An Ensemble Machine Learning Technique for Detection of Abnormalities in Knee Movement Sustainability

Sustainability 2022, 14(20), 13464; https://doi.org/10.3390/su142013464
by Hunish Bansal 1, Basavraj Chinagundi 1, Prashant Singh Rana 1 and Neeraj Kumar 1,2,*
Reviewer 1:
Reviewer 2:
Reviewer 3:
Sustainability 2022, 14(20), 13464; https://doi.org/10.3390/su142013464
Submission received: 29 July 2022 / Revised: 9 October 2022 / Accepted: 17 October 2022 / Published: 19 October 2022

Round 1

Reviewer 1 Report

The article is missing many bases and the specific changes have been attached in the pdf file below.

Comments for author File: Comments.pdf

Author Response

Please find the response in the attached file.

Author Response File: Author Response.pdf

Reviewer 2 Report

Line No.7: In abstract, “…. resulting in an imbalance in the obtained sEMG signal data”. It is purely subjective. Any deficit in the nerve conduction might results in imbalance or any muscle sprain might result imbalance. How do you conclude the imbalance sEMG signal data?

Line No. 56: Citation is missing

Line No. 71: Not clear

From Table 2, justify how the sEMG sensor points are consider as features?

Section 2.2.1 The result analysis for variation in the statistical values are not discussed. Author has superficially mention the variation but no proper justification for the variation across various points discussed

Author has illustrated the point of signal acquisition in figure 1 (6 sEMG data extraction points) but in the analysis, they have considered only 5 sEMG points (RF, BF, VM, ST, FX) and consider 4 channel, how? and why?

In pictures of Figure 3. legends and units are missing.

Table 5 is not being discussed in the paper.

Line 375: Confusion between CNN and NCC?

Table 6: Authors confused with metrics with models?

The title of table 6 is not correct.

Line 206: In this part…. presentation needs to be improved

Presentation language needs to be improved. Entire manuscript need to be revised for language.

Author has failed to focus on the novelty. Generally, performance of any model with Anomaly detection is better than without Anomaly. This could not be considered as an novel idea. 

Author has failed to justify the abnormalities due to Knee movement sustainability exclusively compare to any other muscular deficiency or any other physiological deficiency

Author Response

Please find the response in the attached file.

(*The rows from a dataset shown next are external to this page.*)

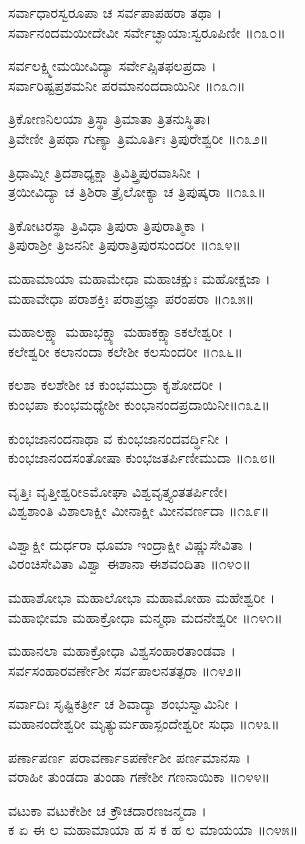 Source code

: ಸರ್ವಾಧಾರಸ್ವರೂಪಾ ಚ ಸರ್ವಪಾಪಹರಾ ತಥಾ ।\\
ಸರ್ವಾನಂದಮಯೀದೇವೀ ಸರ್ವೇಚ್ಛಾಯಾ:ಸ್ವರೂಪಿಣೀ ॥೧೩೦॥

ಸರ್ವಲಕ್ಷ್ಮೀಮಯೀವಿದ್ಯಾ ಸರ್ವೇಪ್ಸಿತಫಲಪ್ರದಾ ।\\
ಸರ್ವಾರಿಷ್ಟಪ್ರಶಮನೀ ಪರಮಾನಂದದಾಯಿನೀ ॥೧೩೧॥

ತ್ರಿಕೋಣನಿಲಯಾ ತ್ರಿಸ್ಥಾ ತ್ರಿಮಾತಾ ತ್ರಿತನುಸ್ಥಿತಾ।\\
ತ್ರಿವೇಣೀ ತ್ರಿಪಥಾ ಗುಣ್ಯಾ ತ್ರಿಮೂರ್ತಿಃ ತ್ರಿಪುರೇಶ್ವರೀ ॥೧೩೨॥

ತ್ರಿಧಾಮ್ನೀ ತ್ರಿದಶಾಧ್ಯಕ್ಷಾ ತ್ರಿವಿತ್ತ್ರಿಪುರವಾಸಿನೀ ।\\
ತ್ರಯೀವಿದ್ಯಾ ಚ ತ್ರಿಶಿರಾ ತ್ರೈಲೋಕ್ಯಾ ಚ ತ್ರಿಪುಷ್ಕರಾ ॥೧೩೩॥

ತ್ರಿಕೋಟರಸ್ಥಾ ತ್ರಿವಿಧಾ ತ್ರಿಪುರಾ ತ್ರಿಪುರಾತ್ಮಿಕಾ ।\\
ತ್ರಿಪುರಾಶ್ರೀ ತ್ರಿಜನನೀ ತ್ರಿಪುರಾತ್ರಿಪುರಸುಂದರೀ ॥೧೩೪॥

ಮಹಾಮಾಯಾ ಮಹಾಮೇಧಾ ಮಹಾಚಕ್ಷುಃ ಮಹೋಕ್ಷಜಾ ।\\
ಮಹಾವೇಧಾ ಪರಾಶಕ್ತಿಃ ಪರಾಪ್ರಜ್ಞಾ ಪರಂಪರಾ ॥೧೩೫॥

ಮಹಾಲಕ್ಷ್ಯಾ ಮಹಾಭಕ್ಷ್ಯಾ ಮಹಾಕಕ್ಷ್ಯಾಽಕಲೇಶ್ವರೀ ।\\
ಕಲೇಶ್ವರೀ ಕಲಾನಂದಾ ಕಲೇಶೀ ಕಲಸುಂದರೀ ॥೧೩೬॥

ಕಲಶಾ ಕಲಶೇಶೀ ಚ ಕುಂಭಮುದ್ರಾ ಕೃಶೋದರೀ ।\\
ಕುಂಭಪಾ ಕುಂಭಮಧ್ಯೇಶೀ ಕುಂಭಾನಂದಪ್ರದಾಯಿನೀ॥೧೩೭॥

ಕುಂಭಜಾನಂದನಾಥಾ ವ ಕುಂಭಜಾನಂದವರ್ದ್ಧಿನೀ ।\\
ಕುಂಭಜಾನಂದಸಂತೋಷಾ ಕುಂಭಜತರ್ಪಿಣೀಮುದಾ ॥೧೩೮॥

ವೃತ್ತಿಃ ವೃತ್ತೀಶ್ವರೀಽಮೋಘಾ ವಿಶ್ವವೃತ್ತ್ಯಂತತರ್ಪಿಣೀ।\\
ವಿಶ್ವಶಾಂತಿ ವಿಶಾಲಾಕ್ಷೀ ಮೀನಾಕ್ಷೀ ಮೀನವರ್ಣದಾ ॥೧೩೯॥

ವಿಶ್ವಾಕ್ಷೀ ದುರ್ಧರಾ ಧೂಮಾ ಇಂದ್ರಾಕ್ಷೀ ವಿಷ್ಣುಸೇವಿತಾ ।\\
ವಿರಂಚಿಸೇವಿತಾ ವಿಶ್ವಾ ಈಶಾನಾ ಈಶವಂದಿತಾ ॥೧೪೦॥

ಮಹಾಶೋಭಾ ಮಹಾಲೋಭಾ ಮಹಾಮೋಹಾ ಮಹೇಶ್ವರೀ ।\\
ಮಹಾಭೀಮಾ ಮಹಾಕ್ರೋಧಾ ಮನ್ಮಥಾ ಮದನೇಶ್ವರೀ ॥೧೪೧॥

ಮಹಾನಲಾ ಮಹಾಕ್ರೋಧಾ ವಿಶ್ವಸಂಹಾರತಾಂಡವಾ ।\\
ಸರ್ವಸಂಹಾರವರ್ಣೇಶೀ ಸರ್ವಪಾಲನತತ್ಪರಾ ॥೧೪೨॥

ಸರ್ವಾದಿಃ ಸೃಷ್ಟಿಕರ್ತ್ರೀ ಚ ಶಿವಾದ್ಯಾ ಶಂಭುಸ್ವಾಮಿನೀ ।\\
ಮಹಾನಂದೇಶ್ವರೀ ಮೃತ್ಯುರ್ಮಹಾಸ್ಪಂದೇಶ್ವರೀ ಸುಧಾ ॥೧೪೩॥

ಪರ್ಣಾಪರ್ಣ ಪರಾವರ್ಣಾಽಪರ್ಣೇಶೀ ಪರ್ಣಮಾನಸಾ ।\\
ವರಾಹೀ ತುಂಡದಾ ತುಂಡಾ ಗಣೇಶೀ ಗಣನಾಯಿಕಾ ॥೧೪೪॥

ವಟುಕಾ ವಟುಕೇಶೀ ಚ ಕ್ರೌಚದಾರಣಜನ್ಮದಾ ।\\
ಕ ಏ ಈ ಲ ಮಹಾಮಾಯಾ ಹ ಸ ಕ ಹ ಲ ಮಾಯಯಾ ॥೧೪೫॥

Author Response File: Author Response.pdf

Reviewer 3 Report

This paper presented abnormality identification in movements from imbalanced sEMG data and classified six activities (three normal and three abnormal) for standing, sitting, and gait positions. Different prediction classifiers are tested, and various anomaly removal techniques are discussed. The abnormality identification approach is interesting and effective. However, before the paper can be published, the following comments could be used to enhance the quality of the manuscript further.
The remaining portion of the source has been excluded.